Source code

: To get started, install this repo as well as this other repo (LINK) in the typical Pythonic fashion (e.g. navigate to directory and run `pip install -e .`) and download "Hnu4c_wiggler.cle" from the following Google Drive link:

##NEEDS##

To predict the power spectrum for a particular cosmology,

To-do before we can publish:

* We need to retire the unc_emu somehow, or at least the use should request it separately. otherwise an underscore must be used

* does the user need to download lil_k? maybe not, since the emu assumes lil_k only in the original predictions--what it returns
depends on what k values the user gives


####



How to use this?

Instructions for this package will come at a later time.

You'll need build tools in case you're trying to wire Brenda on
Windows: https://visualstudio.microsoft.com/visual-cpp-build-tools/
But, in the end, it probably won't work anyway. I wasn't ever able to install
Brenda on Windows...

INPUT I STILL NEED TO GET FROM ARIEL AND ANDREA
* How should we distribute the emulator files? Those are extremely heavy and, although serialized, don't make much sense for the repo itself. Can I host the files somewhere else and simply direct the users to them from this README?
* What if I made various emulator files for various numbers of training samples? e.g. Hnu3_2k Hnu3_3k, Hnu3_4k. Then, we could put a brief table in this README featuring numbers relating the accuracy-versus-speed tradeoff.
==============================
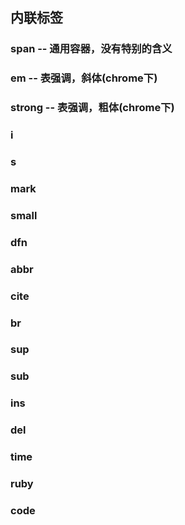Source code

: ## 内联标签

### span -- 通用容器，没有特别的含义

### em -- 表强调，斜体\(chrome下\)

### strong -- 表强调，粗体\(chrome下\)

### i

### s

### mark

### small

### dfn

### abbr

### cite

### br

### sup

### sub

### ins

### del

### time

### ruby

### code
==============================
# WHAT YOU HAVE TO DO
Where a line above contains the word "chrome下", show that line.

# ANSWER TO THE EXERCISE
### em -- 表强调，斜体\(chrome下\)
### strong -- 表强调，粗体\(chrome下\)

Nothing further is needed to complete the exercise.